Studio album by Tales of Terror
- Released: September 1, 1984
- Recorded: April 1984
- Studio: Hyde Street Studios San Francisco, California. Engineered at Rhythmic River Studios, San Francisco, California. Mastered at Fantasy Studios, Berkeley, California.
- Genre: Hardcore punk, hard rock, garage rock, grunge
- Length: 29:13
- Language: English
- Label: CD Presents
- Producer: Paul Rat

= Tales of Terror (Tales of Terror album) =

Tales of Terror was the first and only full-length self-titled album released by Californian hardcore punk band Tales of Terror on September 1, 1984, on the label CD Presents.

==Background and recording==
Seattle pioneer grunge band Green River admired them and recognised Tales of Terror as worthy predecessors by covering one of their songs as a tribute. Local college radio stations would often play their songs, for instance "Over Elvis Worship".

==Reception==
Al Flipside reviewed Tales of Terror for Flipside in 1984. He wrote: "Mid-tempo driving grunge rock that gets pretty chaotic. I really liked their version of "Hound Dog" from the start, but it took me a while to be convinced. There's people that swear by these guys. I'm beginning to see..."

Tim Yohannan also reviewed Tales of Terror for Maximumrocknroll in 1984. He wrote: "Totally drunken, power-chord punk rock, folks. It's straight out of The Dead Boys/Stooges school of intense, fuck-it-all, snarl and self-destruct. These Sacramento's are good at it too. Recommended."

==Influence==
The album is listed in Kurt Cobain's Journals at number 32 in a list of 50 and the song "Chambers of Horror" is in a list of songs.

Green River covered the Tales' song "Ozzy" renaming it as "Ozzie" on their 1987 EP Dry As a Bone. Alex Vincent, Green River's drummer, attended high school (Encina) with Magner, while he was in Sacramento, California band the Square Cools, for two years before moving to Seattle.

In 2008, Seattle band Mudhoney released The Lucky Ones. The ninth track on this album is titled "Tales of Terror" as another tribute. Mark Arm, the lead singer of Mudhoney, was also the lead singer for Green River.

The Melvins covered the song "Romance" for their 2013 covers album Everybody Loves Sausages. Guitarist/frontman Buzz Osbourne has talked about the track and the band in various interviews and stated that it's one of if not the best record to come out of California.

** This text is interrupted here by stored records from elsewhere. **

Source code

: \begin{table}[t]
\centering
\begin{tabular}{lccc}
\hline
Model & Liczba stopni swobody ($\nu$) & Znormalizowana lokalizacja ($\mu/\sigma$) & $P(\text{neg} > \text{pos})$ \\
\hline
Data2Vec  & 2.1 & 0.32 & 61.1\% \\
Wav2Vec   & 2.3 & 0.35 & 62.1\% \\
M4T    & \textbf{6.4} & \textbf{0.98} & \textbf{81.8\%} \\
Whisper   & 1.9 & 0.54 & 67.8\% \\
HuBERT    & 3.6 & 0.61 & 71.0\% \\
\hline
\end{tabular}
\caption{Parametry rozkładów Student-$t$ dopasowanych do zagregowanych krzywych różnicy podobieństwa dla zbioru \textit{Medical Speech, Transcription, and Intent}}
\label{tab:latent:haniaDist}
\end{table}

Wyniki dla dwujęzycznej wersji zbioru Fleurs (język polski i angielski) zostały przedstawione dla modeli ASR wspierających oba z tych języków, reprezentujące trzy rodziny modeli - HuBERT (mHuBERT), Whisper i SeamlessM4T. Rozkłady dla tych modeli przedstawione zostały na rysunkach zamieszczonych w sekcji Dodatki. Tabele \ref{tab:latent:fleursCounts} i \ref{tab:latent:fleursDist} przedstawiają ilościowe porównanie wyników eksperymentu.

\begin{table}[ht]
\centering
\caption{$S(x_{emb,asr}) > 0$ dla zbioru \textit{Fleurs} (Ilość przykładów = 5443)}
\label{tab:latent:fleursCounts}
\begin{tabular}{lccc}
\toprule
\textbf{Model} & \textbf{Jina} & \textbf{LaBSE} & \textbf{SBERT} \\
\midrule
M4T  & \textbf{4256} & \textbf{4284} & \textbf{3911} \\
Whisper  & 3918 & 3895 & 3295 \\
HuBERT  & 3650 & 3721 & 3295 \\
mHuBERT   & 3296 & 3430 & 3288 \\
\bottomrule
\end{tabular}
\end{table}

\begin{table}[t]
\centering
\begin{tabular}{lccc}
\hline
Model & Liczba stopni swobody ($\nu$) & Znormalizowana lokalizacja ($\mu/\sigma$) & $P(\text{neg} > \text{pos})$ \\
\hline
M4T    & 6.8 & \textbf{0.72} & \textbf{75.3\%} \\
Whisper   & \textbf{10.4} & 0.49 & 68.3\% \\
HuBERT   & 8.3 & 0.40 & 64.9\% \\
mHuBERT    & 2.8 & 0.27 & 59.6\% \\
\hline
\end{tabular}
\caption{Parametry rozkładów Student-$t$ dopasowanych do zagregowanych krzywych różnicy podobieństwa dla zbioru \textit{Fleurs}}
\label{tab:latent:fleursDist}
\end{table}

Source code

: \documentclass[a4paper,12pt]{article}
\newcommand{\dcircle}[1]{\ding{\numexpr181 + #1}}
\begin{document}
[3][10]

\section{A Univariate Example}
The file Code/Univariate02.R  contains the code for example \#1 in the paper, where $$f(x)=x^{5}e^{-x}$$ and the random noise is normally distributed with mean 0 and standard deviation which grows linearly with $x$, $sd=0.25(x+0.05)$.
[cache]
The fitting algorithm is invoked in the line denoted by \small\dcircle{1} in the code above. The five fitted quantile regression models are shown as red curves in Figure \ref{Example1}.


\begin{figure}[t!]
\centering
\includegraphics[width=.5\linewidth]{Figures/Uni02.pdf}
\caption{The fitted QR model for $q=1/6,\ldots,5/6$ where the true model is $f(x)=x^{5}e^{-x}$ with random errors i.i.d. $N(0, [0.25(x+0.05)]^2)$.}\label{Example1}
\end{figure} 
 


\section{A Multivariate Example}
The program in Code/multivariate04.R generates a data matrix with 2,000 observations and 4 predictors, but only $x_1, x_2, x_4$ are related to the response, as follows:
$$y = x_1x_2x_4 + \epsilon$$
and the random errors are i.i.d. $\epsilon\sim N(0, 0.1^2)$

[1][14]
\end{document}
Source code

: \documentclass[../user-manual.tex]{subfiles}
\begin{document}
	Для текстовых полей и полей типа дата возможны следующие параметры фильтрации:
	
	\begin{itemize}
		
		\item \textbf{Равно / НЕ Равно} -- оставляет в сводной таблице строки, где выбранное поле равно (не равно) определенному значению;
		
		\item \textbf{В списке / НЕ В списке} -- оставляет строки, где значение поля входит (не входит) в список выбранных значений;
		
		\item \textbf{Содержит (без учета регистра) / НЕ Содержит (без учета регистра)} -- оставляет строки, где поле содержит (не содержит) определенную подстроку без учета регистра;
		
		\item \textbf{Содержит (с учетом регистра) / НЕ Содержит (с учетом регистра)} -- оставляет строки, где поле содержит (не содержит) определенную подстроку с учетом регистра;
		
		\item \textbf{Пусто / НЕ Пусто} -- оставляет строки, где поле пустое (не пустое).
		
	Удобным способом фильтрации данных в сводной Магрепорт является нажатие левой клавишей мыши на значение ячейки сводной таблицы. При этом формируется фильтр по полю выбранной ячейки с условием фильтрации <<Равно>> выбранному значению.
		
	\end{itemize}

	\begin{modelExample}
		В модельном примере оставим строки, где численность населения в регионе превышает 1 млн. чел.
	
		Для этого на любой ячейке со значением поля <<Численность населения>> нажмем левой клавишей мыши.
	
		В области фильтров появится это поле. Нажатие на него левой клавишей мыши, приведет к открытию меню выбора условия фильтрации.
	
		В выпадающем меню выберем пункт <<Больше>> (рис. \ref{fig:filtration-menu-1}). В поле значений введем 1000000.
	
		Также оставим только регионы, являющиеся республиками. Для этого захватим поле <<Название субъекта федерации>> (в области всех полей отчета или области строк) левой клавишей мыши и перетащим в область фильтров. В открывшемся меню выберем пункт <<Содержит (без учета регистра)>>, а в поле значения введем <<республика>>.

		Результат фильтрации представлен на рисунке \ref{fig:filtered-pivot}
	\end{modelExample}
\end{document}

Crystal Fairy, a band featuring members of The Melvins, At The Drive In and Le Butcherettes, covered the song "Possession", renamed "Posesión", on their self-titled 2017 album.

==Track listing==
All lyrics written by Pat Stratford, all music composed by Lyon Wong, Trip Bender, Geoff Magner, and Mike Hunter, except where noted.
- Side one

- Cassette bonus track No. 1

- Side two

- Cassette bonus track No. 2

- For the cassette version one LP track ("Jim") is missing. (songbook was available separately.)

| No. | Title | Length |
|---|---|---|
| 1. | "Hound Dog" (Jerry Leiber, Mike Stoller) | 2:09 |
| 2. | "That Girl" | 1:41 |
| 3. | "Possession" | 2:25 |
| 4. | "Deathryder" | 2:44 |
| 5. | "Evil" | 2:30 |
| 6. | "13" | 2:14 |

| No. | Title | Length |
|---|---|---|
| 7. | "Skate or Bate" | 4:25 |

| No. | Title | Length |
|---|---|---|
| 1. | "Romance" | 2:47 |
| 2. | "Over Elvis Worship" | 2:21 |
| 3. | "Tales of Terror" | 2:14 |
| 4. | "Jim" | 1:32 |
| 5. | "Chambers of Horror" | 3:33 |
| 6. | "Ozzy" | 3:05 |

| No. | Title | Length |
|---|---|---|
| 7. | "Search and Destroy" (The Stooges) | 3:10 |
| Total length: |  | 29:13 |

==Personnel==
Adapted from Discogs.

===Tales of Terror===
- Geoff Magner – bass guitar, backing vocals (credited as "Dusty Coffin")
- Mike Hunter – drums [And Jokes] (credited as "Thopper Jaw")
- Steve Hunt – guitars, backing vocals (credited as "Capt. Trip Mender")
- Lyon Wong – guitars, backing vocals (credited as "Luther Storms")
- Pat Stratford – lead vocals [And Other Organs] (credited as "Rat's Ass")

===Production===
- Paul Rat – production
- Gary Mankin, Scott Chandler – engineering
- Gary Hobish – mastering engineer
- Erich Mueller – photography [cover]
- Victor Wong – photography [back cover]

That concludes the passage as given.